Après deux pannes de bat­ter­ies, sept cent kilo­mètres de route avec inter­dic­tion d’étein­dre le moteur, la pluie, les embouteil­lages et la nuit, nous déchar­geons dans l’ar­rière-bou­tique de Lau­sanne qui con­tient empilées jusqu’au pla­fond l’essen­tiel de mes pos­ses­sions, vingt-qua­tre litres de bière, six cents cachets de vit­a­mines, zinc, omega plus, a, b et d, les mail­lots de bain et les robes de soirée de Gala, les livres des­tinés aux amis d’A­grabuey, les affaires de Krav-Maga et les chaus­sures de course, de la vod­ka, du café et du beurre fon­du, les couteaux de cuisines et le couteau mil­i­taire acheté à Augs­burg, les vélos, les spat­ules de bois, des réserves de sel et de poivre en moulin, deux ordi­na­teurs, les habits d’été et d’hiv­er, les classeurs admin­is­trat­ifs français, espag­nols et le cour­ri­er que l’on a déposé à mon inten­tion, le tout, sur le sol, puis sur le lit, dans les espaces creux, sous les chais­es, der­rière les radi­a­teurs, en équili­bre sur les lam­pes à pied… bref, nous habitons une grotte.
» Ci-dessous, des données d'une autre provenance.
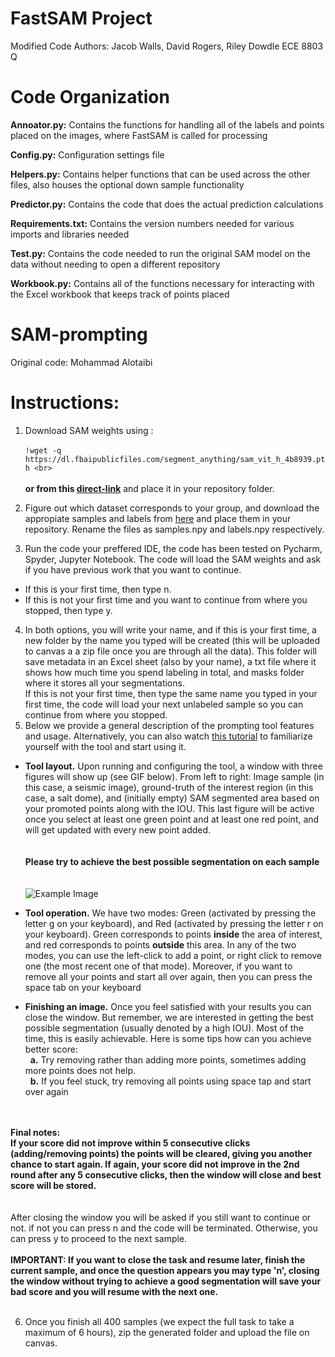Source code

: # FastSAM Project
Modified Code Authors: Jacob Walls, David Rogers, Riley Dowdle
ECE 8803 Q <br>

# Code Organization
**Annoator.py:** Contains the functions for handling all of the labels and points placed on the images, where FastSAM is called for processing

**Config.py:** Configuration settings file

**Helpers.py:** Contains helper functions that can be used across the other files, also houses the optional down sample functionality

**Predictor.py:** Contains the code that does the actual prediction calculations

**Requirements.txt:** Contains the version numbers needed for various imports and libraries needed

**Test.py:** Contains the code needed to run the original SAM model on the data without needing to open a different repository

**Workbook.py:** Contains all of the functions necessary for interacting with the Excel workbook that keeps track of points placed



# SAM-prompting
Original code: Mohammad Alotaibi <br>

# Instructions: 
1. Download SAM weights using :<br><br>
`!wget -q https://dl.fbaipublicfiles.com/segment_anything/sam_vit_h_4b8939.pth <br>` <br><br>
**or from this [direct-link](https://dl.fbaipublicfiles.com/segment_anything/sam_vit_h_4b8939.pth)**
and place it in your repository folder. <br>
2. Figure out which dataset corresponds to your group, and download the appropiate samples and labels from [here](https://www.dropbox.com/scl/fo/zxmucpwwnd4w0428bj9r9/h?rlkey=q0ehe26z0kdyma0ngboa7pdu0&dl=0) and place them in your repository. Rename the files as samples.npy and labels.npy respectively.

3. Run the code your preffered IDE, the code has been tested on Pycharm, Spyder, Jupyter Notebook. The code will load the SAM weights and ask if you have previous work that you want to continue. 
  - If this is your first time, then type n.
  - If this is not your first time and you want to continue from where you stopped, then type y.
4. In both options, you will write your name, and if this is your first time, a new folder by the name you typed will be created (this will be uploaded to canvas a a zip file once you are through all the data). This folder will save metadata in an Excel sheet (also by your name), a txt file where it shows how much time you spend labeling in total, and masks folder where it stores all your segmentations. <br>
If this is not your first time, then type the same name you typed in your first time, the code will load your next unlabeled sample so you can continue from where you stopped.
5. Below we provide a general description of the prompting tool features and usage. Alternatively, you can also watch [this tutorial](https://www.youtube.com/watch?v=bysmOrTnKHs) to familiarize yourself with the tool and start using it.

  - **Tool layout.** Upon running and configuring the tool, a window with three figures will show up (see GIF below). From left to right: Image sample (in this case, a seismic image), ground-truth of the interest region (in this case, a salt dome), and (initially empty) SAM segmented area based on your promoted points along with the IOU. This last figure will be active once you select at least one green point and at least one red point, and will get updated with every new point added. <br><br><br> **Please try to achieve the best possible segmentation on each sample**
<br><br><br>
![Example Image](SAM.gif)
  - **Tool operation.** We have two modes: Green (activated by pressing the letter g on your keyboard), and Red (activated by pressing the letter r on your keyboard). Green corresponds to points **inside** the area of interest, and red corresponds to points **outside** this area. In any of the two modes, you can use the left-click to add a point, or right click to remove one (the most recent one of that mode). Moreover, if you want to remove all your points and start all over again, then you can press the space tab on your keyboard <br>

  - **Finishing an image.**  Once you feel satisfied with your results you can close the window. But remember, we are interested in getting the best possible segmentation (usually denoted by a high IOU). Most of the time, this is easily achievable. Here is some tips how can you achieve better score:<br>
&nbsp;   **a.** Try removing rather than adding more points, sometimes adding more points does not help.<br>
&nbsp;   **b.** If you feel stuck, try removing all points using space tap and start over again<br><br><br>

**Final notes:<br>**
**If your score did not improve within 5 consecutive clicks (adding/removing points) the points will be cleared, giving you another chance to start again.
If again, your score did not improve in the 2nd round after any 5 consecutive clicks, then the window will close and best score will be stored.**
<br><br><br>
After closing the window you will be asked if you still want to continue or not. if not you can press n and the code will be terminated. Otherwise, you can press y to proceed to the next sample.<br><br>
**IMPORTANT: If you want to close the task and resume later, finish the current sample, and once the question appears you may type 'n', closing the window without trying to achieve a good segmentation will save your bad score and you will resume with the next one.** <br><br>

6. Once you finish all 400 samples (we expect the full task to take a maximum of 6 hours), zip the generated folder and upload the file on canvas.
Une seule posi­tion est ten­able, les jambes con­tre la poitrine, le dos au mur. De cette posi­tion, je con­sid­ère le chantier. Plutôt, je me mets à détailler les choses. Et je vais de sur­prise en sur­prise. “Tiens, mon livre de Ver­laine, le hamac cam­bodgien, le foulard de Tudela, la machette, et là, l’a­bat-jour de Gim­brède, et ce pot… que con­tient-il? Des agath­es, celles que j’ai gag­nées à Fri­bourg… Plus haut, il y a les skates et ma veste de motard… La réplique du christ de Velazquez, un pan­talon de l’ar­mée thaïe, ce livre de Fanor que je n’ai pas encore lu…” Ce qui m’amène à ce pro­jet: racon­ter les six dernières années de vie en lisant le con­tenu de mon arrière-boutique.

Anniversaire

Munich — le 8 août Aplo fêtait ses dix-huit ans. Comme j’en avais l’in­ten­tion depuis ma pre­mière vis­ite il y a qua­tre ans, je l’ai emmené au Musée alle­mand. Au lieu de vis­iter les grandes salles où sont les bateaux et les avions, nous sommes passé par les ves­ti­aires et les toi­lettes afin de descen­dre de plusieurs niveaux et entre­pren­dre le par­cours des métiers du for­age, cir­cu­lant sous-terre entre recon­sti­tu­tions de galeries, veines de char­bon, de fer et de sel. Des enfants petits cri­aient. Les voûtes se mirent à réson­ner. Je ne dis rien. Luv réag­it la pre­mière: “ils sont pénibles!” Et Aplo: “que font les par­ents?”. L’oc­ca­sion de leur rap­pel­er la grotte d’Azé, en France. Ce jour-là, Aplo avait dix ans. Nous étions par­tis de Lhôpi­tal en voiture. C’é­tait un mer­cre­di, j’avais du tra­vail et deux télé­phones qui ne ces­saient de son­ner. Sur l’au­toroute, nous avons pris la mau­vaise bifur­ca­tion. Au lieu d’at­tein­dre la Bour­gogne, c’est Lyon que nous avons atteint. Une ban­lieue indus­trielle sous le soleil. Pen­dant que Gala inter­ro­geait des grues qui attendaient le client devant un dépôt de car­bu­rant, je négo­ci­ais un con­trat d’af­fichage. Aplo et Luv jouaient à l’ar­rière de la voiture. Quand nous sommes enfin arrivés à des­ti­na­tion, une classe de pri­maires s’est engouf­frée pour la vis­ite. Tout le long, ces goss­es que leurs pro­fesseurs ne rép­ri­mandaient en rien ont juré et chahuté, au point que j’ai fini par inter­venir m’at­ti­rant les foudres de Gala. Aplo et Luv ne s’en sou­vi­en­nent pas, mais ils doutent que ce puisse être pire que les cris de ces gnafrons qui courent à tra­vers les fauss­es galeries du musée alle­mand — pire, ça l’est. Plus tard, nous remon­tons jusqu’au jardin anglais par les berges de l’Is­ar. Aplo achète fière­ment son pre­mier paquet de cig­a­rette offi­ciel. La vendeuse du kiosque con­trôle sa carte d’i­den­tité, le félicite, lui offre des bis­cuits et un bri­quet. Enfin nous rejoignons Gala à la brasserie Oster­waldgarten, choisie parce que nous la fréquen­tons depuis que nous venons à Munich, mais aus­si parce que les deux enfants, out­re les prénoms et le nom, s’ap­pel­lent Vesten­skov, ce qui en danois, comme Oster­wald en alle­mand, sig­ni­fie “de la forêt de l’est”.